O dólar à vista fechou o dia cotado a R$ 5,0401 na venda, em uma baixa de 0,15%.
Já o Ibovespa fechou em alta nesta quinta-feira, endossado pelo desempenho de Wall Street e puxado particularmente pelo avanço das ações do setor financeiro, com os papéis do Banco do Brasil terminando o dia em alta de cerca de 3%.
Índice de referência do mercado acionário brasileiro, o Ibovespa subiu 1,19%, a 115.692,45 pontos, de acordo com dados preliminares. Na máxima do pregão, chegou a 115.953,65 pontos. Na mínima, a 114.180,49.
Movimento do dólar
Após ter emplacado três sessões consecutivas de ganhos no Brasil, tendo acumulado alta de 2,33%, a moeda americana à vista oscilou entre o positivo e o negativo em diversos momentos desta quinta-feira.
Pela manhã, com alguns investidores realizando lucros recentes, o dólar à vista marcou a cotação mínima de R$ 5,0150 (-0,65%) às 9h35. A moeda americana também cedia no exterior ante outras divisas, o que pressionava para baixo as cotações no Brasil.
No entanto, em nenhum momento o dólar voltou a ser cotado abaixo dos R$ 5, mantendo-se o patamar técnico superado na véspera.
Ainda pela manhã, a moeda à vista migrou para o positivo, retomando a tendência mais recente, com agentes do mercado citando os receios de que o Federal Reserve (Fed), o banco central dos Estados Unidos, possa elevar ainda mais os juros, mantendo-os em níveis elevados por mais tempo.
“O dólar foi para baixo pela manhã, em movimento de realização de lucros de ontem [quarta-feira, 27], mas não se sustentou assim porque o mercado ainda está se apoiando na manutenção dos juros altos nos EUA”, afirmou Fernando Bergallo, diretor da assessoria de câmbio FB Capital.
“Aquele dólar de R$ 4,70 ou R$ 4,80 ficou para trás. O diferencial de juros está fechando”, acrescentou Bergallo, lembrando que, enquanto o Fed sinaliza juros mais altos, o Banco Central brasileiro está em processo de redução da taxa básica Selic. Assim, é de se esperar uma cotação mais elevada para o dólar ante o real.
Investidores que estão comprados no mercado futuro, o mais líquido no Brasil e, no limite, o que define as cotações no segmento à vista, também atuaram para que o dólar se mantivesse em patamares mais altos, de olho na definição da Ptax de fim de mês, nesta sexta-feira (29).
A Ptax é uma taxa de câmbio calculada pelo Banco Central com base nas cotações do mercado à vista e serve de referência para a liquidação de contratos futuros. No fim de cada mês, agentes financeiros costumam tentar direcioná-la a níveis mais convenientes às suas posições, sejam elas compradas (no sentido de alta das cotações), sejam vendidas em dólar (no sentido de baixa).

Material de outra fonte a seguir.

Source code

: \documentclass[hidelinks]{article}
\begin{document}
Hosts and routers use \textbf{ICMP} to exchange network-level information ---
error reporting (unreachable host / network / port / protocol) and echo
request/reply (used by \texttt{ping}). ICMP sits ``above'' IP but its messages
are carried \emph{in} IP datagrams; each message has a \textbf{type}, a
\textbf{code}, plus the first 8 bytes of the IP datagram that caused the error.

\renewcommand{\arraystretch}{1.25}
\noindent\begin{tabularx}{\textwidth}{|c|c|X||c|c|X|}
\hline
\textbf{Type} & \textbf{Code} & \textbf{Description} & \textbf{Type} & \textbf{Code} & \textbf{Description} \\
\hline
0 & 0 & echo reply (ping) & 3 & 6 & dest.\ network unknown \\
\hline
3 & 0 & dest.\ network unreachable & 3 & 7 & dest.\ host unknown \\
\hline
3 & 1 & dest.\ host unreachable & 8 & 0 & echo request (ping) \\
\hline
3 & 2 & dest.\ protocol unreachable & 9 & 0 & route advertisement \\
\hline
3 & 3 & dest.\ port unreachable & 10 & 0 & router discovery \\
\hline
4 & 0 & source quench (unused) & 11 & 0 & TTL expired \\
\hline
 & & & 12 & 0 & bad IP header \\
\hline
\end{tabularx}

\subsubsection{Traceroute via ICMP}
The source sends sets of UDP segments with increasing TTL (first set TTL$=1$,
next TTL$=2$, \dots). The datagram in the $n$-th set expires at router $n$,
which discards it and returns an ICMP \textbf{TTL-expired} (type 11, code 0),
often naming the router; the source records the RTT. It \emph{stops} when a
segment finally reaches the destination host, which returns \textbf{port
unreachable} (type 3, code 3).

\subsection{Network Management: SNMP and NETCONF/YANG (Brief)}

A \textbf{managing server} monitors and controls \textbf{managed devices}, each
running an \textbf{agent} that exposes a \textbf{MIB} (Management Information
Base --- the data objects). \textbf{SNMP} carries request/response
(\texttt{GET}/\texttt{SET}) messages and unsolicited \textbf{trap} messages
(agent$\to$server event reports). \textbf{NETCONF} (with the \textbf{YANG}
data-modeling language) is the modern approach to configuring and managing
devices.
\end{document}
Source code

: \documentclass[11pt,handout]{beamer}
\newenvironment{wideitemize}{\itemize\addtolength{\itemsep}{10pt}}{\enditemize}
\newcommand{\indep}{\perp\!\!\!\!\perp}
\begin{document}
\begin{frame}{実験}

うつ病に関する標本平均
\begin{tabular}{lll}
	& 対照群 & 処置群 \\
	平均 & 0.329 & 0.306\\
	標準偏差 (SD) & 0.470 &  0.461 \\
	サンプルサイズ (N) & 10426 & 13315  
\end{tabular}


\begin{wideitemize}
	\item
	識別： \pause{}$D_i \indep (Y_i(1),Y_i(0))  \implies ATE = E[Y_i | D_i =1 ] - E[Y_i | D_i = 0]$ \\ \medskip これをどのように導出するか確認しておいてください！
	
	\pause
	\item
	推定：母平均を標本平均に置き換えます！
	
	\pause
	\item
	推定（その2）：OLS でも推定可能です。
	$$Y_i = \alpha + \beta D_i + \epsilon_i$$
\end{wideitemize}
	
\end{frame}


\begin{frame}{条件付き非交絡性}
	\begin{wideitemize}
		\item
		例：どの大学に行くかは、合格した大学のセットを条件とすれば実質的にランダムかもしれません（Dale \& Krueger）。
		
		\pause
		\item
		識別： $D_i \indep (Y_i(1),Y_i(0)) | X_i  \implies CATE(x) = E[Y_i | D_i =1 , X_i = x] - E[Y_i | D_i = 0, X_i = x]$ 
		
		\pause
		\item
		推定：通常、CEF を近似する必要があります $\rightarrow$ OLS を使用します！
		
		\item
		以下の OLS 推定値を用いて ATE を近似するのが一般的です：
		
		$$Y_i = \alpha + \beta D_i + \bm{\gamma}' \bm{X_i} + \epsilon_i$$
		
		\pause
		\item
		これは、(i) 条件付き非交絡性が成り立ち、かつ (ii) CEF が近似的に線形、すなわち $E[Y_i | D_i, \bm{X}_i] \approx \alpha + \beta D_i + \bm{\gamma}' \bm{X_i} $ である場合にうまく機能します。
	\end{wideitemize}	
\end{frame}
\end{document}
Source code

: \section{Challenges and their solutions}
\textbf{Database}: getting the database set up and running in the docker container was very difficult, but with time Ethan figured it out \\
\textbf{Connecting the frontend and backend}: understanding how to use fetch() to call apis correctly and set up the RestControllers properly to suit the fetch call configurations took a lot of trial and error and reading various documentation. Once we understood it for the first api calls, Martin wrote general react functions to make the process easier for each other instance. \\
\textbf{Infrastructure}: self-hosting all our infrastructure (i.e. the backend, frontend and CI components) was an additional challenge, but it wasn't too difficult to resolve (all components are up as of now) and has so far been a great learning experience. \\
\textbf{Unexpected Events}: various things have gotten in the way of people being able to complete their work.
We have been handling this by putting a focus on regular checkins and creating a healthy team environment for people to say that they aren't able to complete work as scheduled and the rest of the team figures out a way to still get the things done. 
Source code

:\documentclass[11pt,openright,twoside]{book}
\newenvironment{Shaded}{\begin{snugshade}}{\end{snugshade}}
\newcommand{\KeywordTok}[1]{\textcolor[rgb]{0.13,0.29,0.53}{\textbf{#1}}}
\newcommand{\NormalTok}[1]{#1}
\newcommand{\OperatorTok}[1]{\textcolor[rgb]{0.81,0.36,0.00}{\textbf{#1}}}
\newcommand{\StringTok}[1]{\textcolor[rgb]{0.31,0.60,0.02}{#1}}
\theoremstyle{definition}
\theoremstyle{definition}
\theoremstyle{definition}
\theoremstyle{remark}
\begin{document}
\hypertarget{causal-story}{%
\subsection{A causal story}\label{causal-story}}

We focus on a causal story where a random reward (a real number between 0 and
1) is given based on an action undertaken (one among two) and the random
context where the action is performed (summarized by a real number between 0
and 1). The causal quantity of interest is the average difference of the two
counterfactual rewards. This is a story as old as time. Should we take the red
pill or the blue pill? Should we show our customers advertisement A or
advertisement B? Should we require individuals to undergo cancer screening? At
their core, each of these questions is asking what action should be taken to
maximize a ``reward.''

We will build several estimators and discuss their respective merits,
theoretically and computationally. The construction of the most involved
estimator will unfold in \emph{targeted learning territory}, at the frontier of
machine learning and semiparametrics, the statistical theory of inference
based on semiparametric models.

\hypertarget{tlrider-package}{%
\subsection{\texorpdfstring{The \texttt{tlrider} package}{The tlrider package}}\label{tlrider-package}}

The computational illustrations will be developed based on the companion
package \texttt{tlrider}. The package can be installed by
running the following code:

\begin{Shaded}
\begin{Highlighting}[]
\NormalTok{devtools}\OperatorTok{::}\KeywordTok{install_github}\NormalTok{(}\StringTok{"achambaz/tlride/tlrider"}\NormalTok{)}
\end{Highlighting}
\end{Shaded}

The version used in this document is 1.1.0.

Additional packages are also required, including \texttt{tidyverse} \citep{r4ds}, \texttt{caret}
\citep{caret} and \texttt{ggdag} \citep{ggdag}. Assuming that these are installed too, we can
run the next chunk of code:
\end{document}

Nesse cenário, a moeda americana à vista marcou a máxima de R$ 5,0710 (+0,46%) às 10h50.
Durante a tarde, a cotação se reaproximou da estabilidade. A queda do dólar ante uma cesta de moedas fortes e em relação às demais divisas de exportadores de commodities pesou no fim da sessão, e a moeda americana encerrou o dia em leve queda ante o real.